Yes, the rock music genre is well represented on the soundtrack (along with an Elmer Bernstein score), but this is mainly a series of dystopian sketches from the eponymous magazine, done in ‘80s hallucinatory animation style.  And quite effective, too, though the eight stories tend to merge into one big search for a green orb of power by fighting alpha-males & flying alpha monsters along with a single bare, busty warrior princess type for almost every chapter.  (Just right for the presumed target audience of horny nerds.)  A Canadian production, Ivan Reitman was one of the producers, it’s loaded with SCTV vocal talent, but is largely held together not by narrative drive (that’s all over the place), but by all the violent action, its Space Opera æsthetic, Mayan architectural style, and lesbian leather-bar couture.  Some of the animation looks distressingly rotoscoped, but most of the drawing & effects have a stylish ‘80s period feel, pleasantly nostalgic.  The whole project, in spite of each segment having its own crew, held together by supervising director Gerald Potterton* along with R-rated erotism & ultra-violence.  (How many of the stories feature decapitation?)  Unlike the artsy FANTASTIC PLANET/’73 or some of Ralph Bakshi’s would-be edgy animated features, this one still cool, still fun.

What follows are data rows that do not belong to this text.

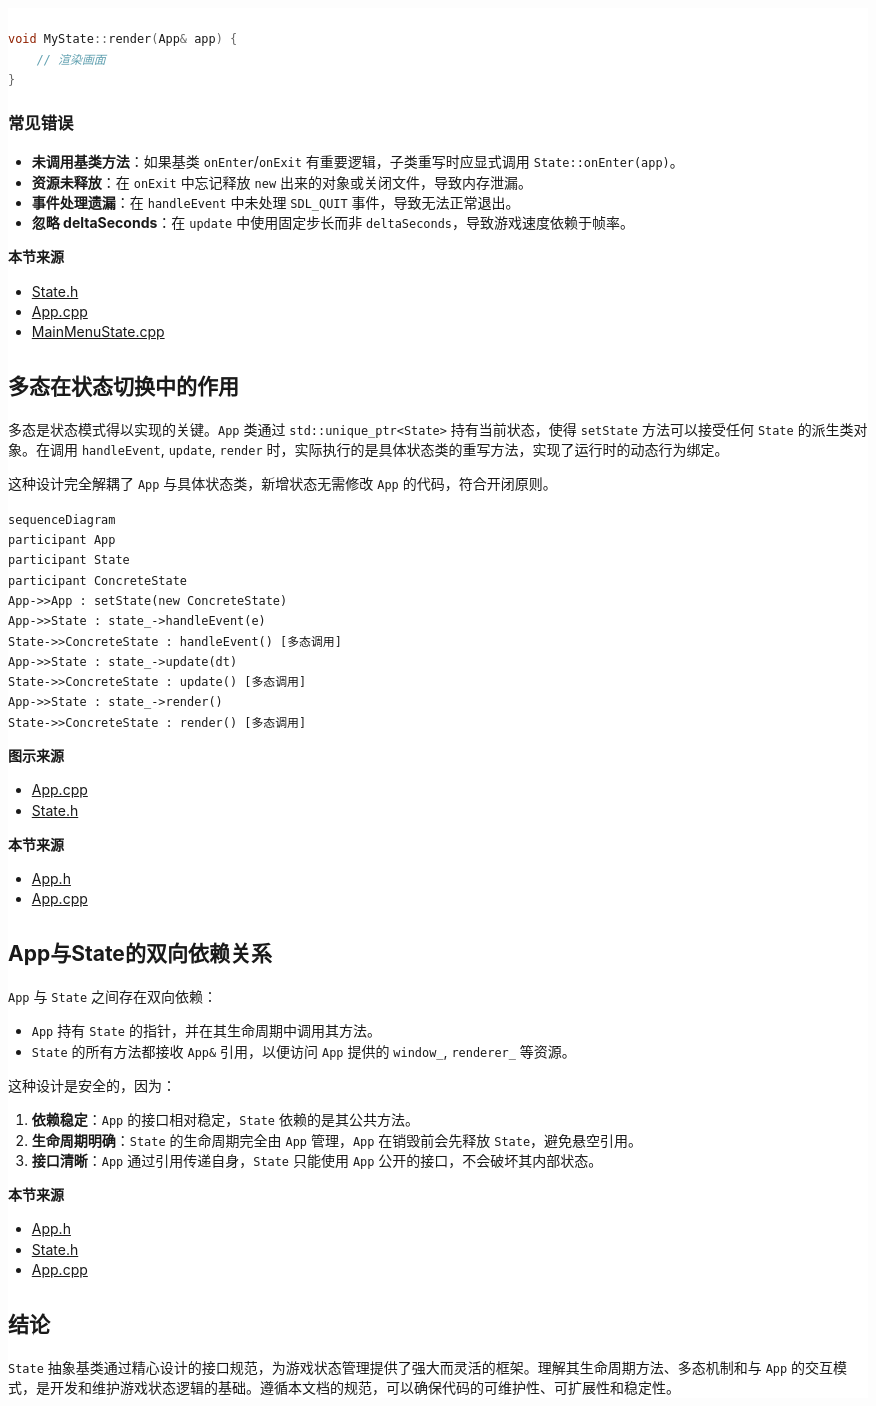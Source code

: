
 ```cpp

void MyState::render(App& app) {
    // 渲染画面
}
```

### 常见错误
- **未调用基类方法**：如果基类 `onEnter`/`onExit` 有重要逻辑，子类重写时应显式调用 `State::onEnter(app)`。
- **资源未释放**：在 `onExit` 中忘记释放 `new` 出来的对象或关闭文件，导致内存泄漏。
- **事件处理遗漏**：在 `handleEvent` 中未处理 `SDL_QUIT` 事件，导致无法正常退出。
- **忽略 deltaSeconds**：在 `update` 中使用固定步长而非 `deltaSeconds`，导致游戏速度依赖于帧率。

**本节来源**  
- [State.h](file://Tracer/src/core/State.h#L7-L11)
- [App.cpp](file://Tracer/src/core/App.cpp#L70-L77)
- [MainMenuState.cpp](file://Tracer/src/states/MainMenuState.cpp#L100-L400)

## 多态在状态切换中的作用

多态是状态模式得以实现的关键。`App` 类通过 `std::unique_ptr<State>` 持有当前状态，使得 `setState` 方法可以接受任何 `State` 的派生类对象。在调用 `handleEvent`, `update`, `render` 时，实际执行的是具体状态类的重写方法，实现了运行时的动态行为绑定。

这种设计完全解耦了 `App` 与具体状态类，新增状态无需修改 `App` 的代码，符合开闭原则。

```mermaid
sequenceDiagram
participant App
participant State
participant ConcreteState
App->>App : setState(new ConcreteState)
App->>State : state_->handleEvent(e)
State->>ConcreteState : handleEvent() [多态调用]
App->>State : state_->update(dt)
State->>ConcreteState : update() [多态调用]
App->>State : state_->render()
State->>ConcreteState : render() [多态调用]
```

**图示来源**  
- [App.cpp](file://Tracer/src/core/App.cpp#L58-L72)
- [State.h](file://Tracer/src/core/State.h#L9-L11)

**本节来源**  
- [App.h](file://Tracer/src/core/App.h#L22)
- [App.cpp](file://Tracer/src/core/App.cpp#L70-L77)

## App与State的双向依赖关系

`App` 与 `State` 之间存在双向依赖：
- `App` 持有 `State` 的指针，并在其生命周期中调用其方法。
- `State` 的所有方法都接收 `App&` 引用，以便访问 `App` 提供的 `window_`, `renderer_` 等资源。

这种设计是安全的，因为：
1. **依赖稳定**：`App` 的接口相对稳定，`State` 依赖的是其公共方法。
2. **生命周期明确**：`State` 的生命周期完全由 `App` 管理，`App` 在销毁前会先释放 `State`，避免悬空引用。
3. **接口清晰**：`App` 通过引用传递自身，`State` 只能使用 `App` 公开的接口，不会破坏其内部状态。

**本节来源**  
- [App.h](file://Tracer/src/core/App.h#L22)
- [State.h](file://Tracer/src/core/State.h#L9-L11)
- [App.cpp](file://Tracer/src/core/App.cpp#L70-L77)

## 结论
`State` 抽象基类通过精心设计的接口规范，为游戏状态管理提供了强大而灵活的框架。理解其生命周期方法、多态机制和与 `App` 的交互模式，是开发和维护游戏状态逻辑的基础。遵循本文档的规范，可以确保代码的可维护性、可扩展性和稳定性。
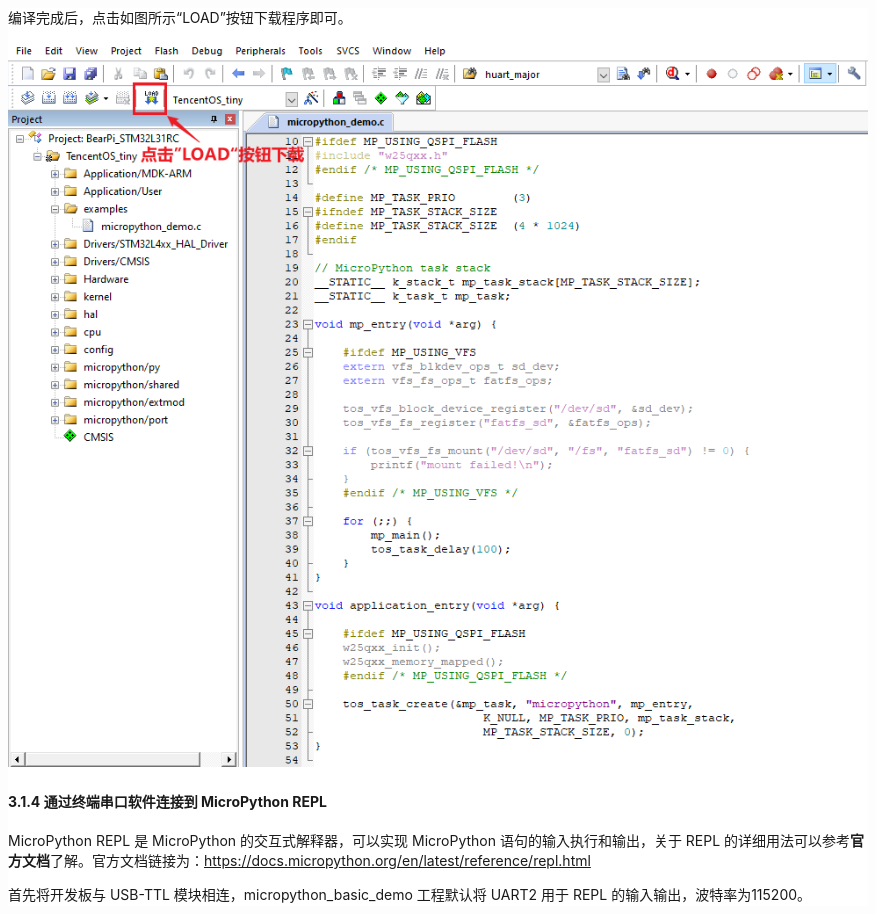 编译完成后，点击如图所示“LOAD”按钮下载程序即可。

![basic_demo_download](./image/BearPi_MicroPython/basic_demo_download.png)

#### 3.1.4 通过终端串口软件连接到 MicroPython REPL

MicroPython REPL 是 MicroPython 的交互式解释器，可以实现 MicroPython 语句的输入执行和输出，关于 REPL 的详细用法可以参考**官方文档**了解。官方文档链接为：https://docs.micropython.org/en/latest/reference/repl.html

首先将开发板与 USB-TTL 模块相连，micropython_basic_demo 工程默认将 UART2 用于 REPL 的输入输出，波特率为115200。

ATTENTION MUST BE PAID:  *Potterton worked on YELLOW SUBMARINE/’68, but is probably best known not for animation, but for the cross-Canada-by-mini-train comic travelogue, THE RAILRODDER/’65, a miraculous little short with Buster Keaton who more-or-less co-directed.  (As can be seen in the equally essential documentary on its filming: BUSTER RIDES AGAIN/’65.)